Hoje a maioria dos anabatistas “clássicos” vivem na América do Norte: no Sul do Canadá e no Norte dos EUA. Após vários séculos de perseguições sangrentas, encontraram a paz ali. Não sabemos a quantidade exata deles. Sabe-se que são em torno de algumas centenas de milhares os que mantiveram seu patrimônio de fé anabatista até os dias de hoje.
Hoje a maioria dos anabatistas “clássicos” vivem na América do Norte: no Sul do Canadá e no Norte dos EUA.
Na Europa, principalmente na Holanda, ainda há os menonitas, que compõem um dos três ramos dos anabatistas, além dos huteritas e dos amish. Muitos menonitas, porém, não vivem mais tão fielmente aos princípios da fé herdada. Há algumas décadas, novamente surgiram dezenas de igrejas com orientação anabatista. São os chamados “alemães-russos”:
Em seu extenso histórico de perseguições, os menonitas e os huteritas praticantes do novo batismo se refugiaram também na Rússia, onde Catarina, a Grande, prometeu a eles liberdade religiosa durante cem anos. No século XIX, esse prazo venceu e o novo czar deu o prazo de dez anos para que se tornassem como os russos. Assim, praticamente todos os huteritas fugiram para a América do Norte. No entanto, grande parte dos menonitas e outros imigrantes de origem alemã permaneceram na Rússia.
As pessoas do idioma alemão sofreram duramente sob o regime comunista surgido posteriormente – e principalmente durante as duas guerras mundiais. Assim, após 1989, centenas de milhares se mudaram para a Alemanha e lá fundaram suas próprias igrejas, para que pudessem continuar vivendo de acordo com a sua fé.
Hoje observamos alguns efeitos do pensamento anabatista nas seguintes áreas:
- A separação entre igreja e estado, já praticada há tempos, tem sua origem no acervo de ideias dos anabatistas. Eles praticaram essa separação desde o início.
- A ideia de fundar “igrejas livres” igualmente provém deles. Há uma placa fixada no prédio da primeira igreja livre, fundada em Zumikon, no século XVI. Ela lembra que ali foi fundada a primeira igreja livre da Suíça, e com ela o próprio conceito de igreja livre.
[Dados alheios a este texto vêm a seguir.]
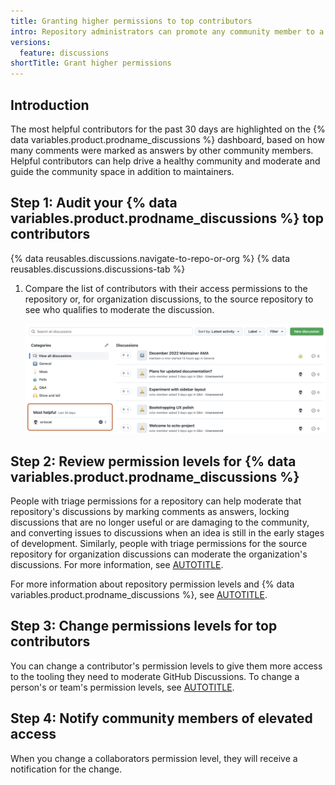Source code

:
 ```yaml
---
title: Granting higher permissions to top contributors
intro: Repository administrators can promote any community member to a moderator and maintainer.
versions:
  feature: discussions
shortTitle: Grant higher permissions
---
```



## Introduction

The most helpful contributors for the past 30 days are highlighted on the {% data variables.product.prodname_discussions %} dashboard, based on how many comments were marked as answers by other community members. Helpful contributors can help drive a healthy community and moderate and guide the community space in addition to maintainers.

## Step 1: Audit your {% data variables.product.prodname_discussions %} top contributors

{% data reusables.discussions.navigate-to-repo-or-org %}
{% data reusables.discussions.discussions-tab %}
1. Compare the list of contributors with their access permissions to the repository or, for organization discussions, to the source repository to see who qualifies to moderate the discussion.

   ![Screenshot of the discussions tab in a repository. The "Most helpful" section is outlined in dark orange.](/assets/images/help/discussions/most-helpful.png)

## Step 2: Review permission levels for {% data variables.product.prodname_discussions %}

People with triage permissions for a repository can help moderate that repository's discussions by marking comments as answers, locking discussions that are no longer useful or are damaging to the community, and converting issues to discussions when an idea is still in the early stages of development. Similarly, people with triage permissions for the source repository for organization discussions can moderate the organization's discussions. For more information, see [AUTOTITLE](/discussions/managing-discussions-for-your-community/moderating-discussions).

For more information about repository permission levels and {% data variables.product.prodname_discussions %}, see [AUTOTITLE](/organizations/managing-user-access-to-your-organizations-repositories/managing-repository-roles/repository-roles-for-an-organization).

## Step 3: Change permissions levels for top contributors

You can change a contributor's permission levels to give them more access to the tooling they need to moderate GitHub Discussions. To change a person's or team's permission levels, see [AUTOTITLE](/repositories/managing-your-repositorys-settings-and-features/managing-repository-settings/managing-teams-and-people-with-access-to-your-repository).

## Step 4: Notify community members of elevated access

When you change a collaborators permission level, they will receive a notification for the change.
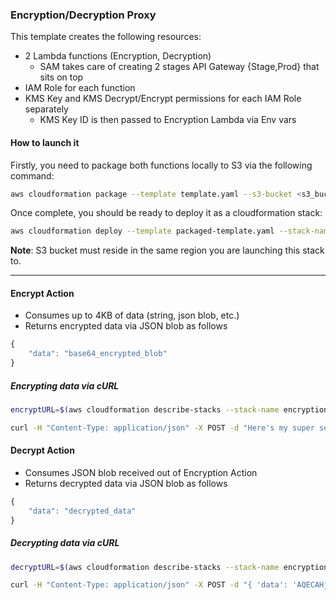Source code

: ### Encryption/Decryption Proxy

This template creates the following resources:

* 2 Lambda functions (Encryption, Decryption)
    - SAM takes care of creating 2 stages API Gateway {Stage,Prod} that sits on top
* IAM Role for each function
* KMS Key and KMS Decrypt/Encrypt permissions for each IAM Role separately
    - KMS Key ID is then passed to Encryption Lambda via Env vars


#### How to launch it

Firstly, you need to package both functions locally to S3 via the following command:


```bash
aws cloudformation package --template template.yaml --s3-bucket <s3_bucket> --output-template packaged-template.yaml --region <aws_region>
```

Once complete, you should be ready to deploy it as a cloudformation stack:

```bash
aws cloudformation deploy --template packaged-template.yaml --stack-name encryption-proxy --capabilities CAPABILITY_IAM -- region <aws_region>
```

**Note**: S3 bucket must reside in the same region you are launching this stack to.

---

#### Encrypt Action

* Consumes up to 4KB of data (string, json blob, etc.)
* Returns encrypted data via JSON blob as follows

```javascript
{
    "data": "base64_encrypted_blob"
}
```

##### Encrypting data via cURL

```bash
encryptURL=$(aws cloudformation describe-stacks --stack-name encryption-proxy --query 'Stacks[].Outputs[?OutputKey==`EncryptURL`].OutputValue' --output text)

curl -H "Content-Type: application/json" -X POST -d "Here's my super secret data..." ${encryptURL}
```

#### Decrypt Action

* Consumes JSON blob received out of Encryption Action
* Returns decrypted data via JSON blob as follows

```javascript
{
    "data": "decrypted_data"
}
```

##### Decrypting data via cURL

```bash
decryptURL=$(aws cloudformation describe-stacks --stack-name encryption-proxy --query 'Stacks[].Outputs[?OutputKey==`DecryptURL`].OutputValue' --output text)

curl -H "Content-Type: application/json" -X POST -d "{ 'data': 'AQECAHjgf/RDFTAO0+ief3VXaJRnnKbyaaEsVhkmYxTcbiNhcgAAAHIwcAYJKoZIhvcNAQcGoGMw\nYQIBADBcBgkqhkiG9w0BBwEwHgYJYIZIAWUDBAEuMBEEDBX7iv8CwG1gr2Hc4wIBEIAvS1cXraMW\n3PU96z4AACGj7Wuo007HwWjtK/quSi3FKyYFvkJ10YhDOEvzxOD7Ntw=\n' }" ${decryptURL}
```
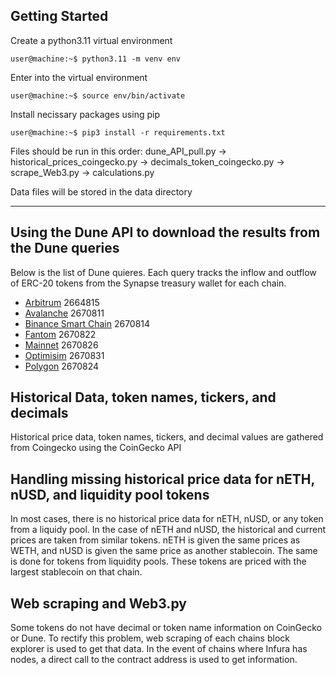 ## Getting Started
Create a python3.11 virtual environment
```console
user@machine:~$ python3.11 -m venv env
```

Enter into the virtual environment
```console
user@machine:~$ source env/bin/activate
```

Install necissary packages using pip
```console
user@machine:~$ pip3 install -r requirements.txt 
```
Files should be run in this order:
dune_API_pull.py &rarr; historical_prices_coingecko.py &rarr; decimals_token_coingecko.py &rarr; scrape_Web3.py &rarr; calculations.py

Data files will be stored in the data directory

---
## Using the Dune API to download the results from the Dune queries 
Below is the list of Dune quieres. Each query tracks the inflow and outflow of ERC-20 tokens from the Synapse treasury wallet for each chain.
* [Arbitrum](https://dune.com/queries/2664815) 2664815
* [Avalanche](https://dune.com/queries/2670811) 2670811
* [Binance Smart Chain](https://dune.com/queries/2670814) 2670814
* [Fantom](https://dune.com/queries/2670822) 2670822
* [Mainnet](https://dune.com/queries/2670826) 2670826
* [Optimisim](https://dune.com/queries/2670831) 2670831
* [Polygon](https://dune.com/queries/2670824) 2670824

## Historical Data, token names, tickers, and decimals
Historical price data, token names, tickers, and decimal values are gathered from Coingecko using the CoinGecko API

## Handling missing historical price data for nETH, nUSD, and liquidity pool tokens
In most cases, there is no historical price data for nETH, nUSD, or any token from a liquidy pool. In the case of nETH and nUSD, the historical and current prices are taken from similar tokens. nETH is given the same prices as WETH, and nUSD is given the same price as another stablecoin. The same is done for tokens from liquidity pools. These tokens are priced with the largest stablecoin on that chain.

## Web scraping and Web3.py
Some tokens do not have decimal or token name information on CoinGecko or Dune. To rectify this problem, web scraping of each chains block explorer is used to get that data. In the event of chains where Infura has nodes, a direct call to the contract address is used to get information.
- O batismo de pessoas adultas. Muitas das atuais igrejas livres retornaram a essa maneira bíblica de batismo.
E nós? Sim, qual é a nossa opinião sobre o pensamento dos anabatistas? Estamos dispostos a reconsiderar as convicções da nossa fé? Muitas igrejas não achavam e ainda não acham necessário fazê-lo. No entanto, pode-se observar que, com o decorrer do tempo, acontecem mudanças em cada igreja. Na maioria delas, porém, são mudanças que afastam das doutrinas da fé bíblica.
Estamos dispostos a aceitar a exortação? Estamos dispostos a ser examinados diante de toda a Palavra de Deus e a sermos reorientados por ela?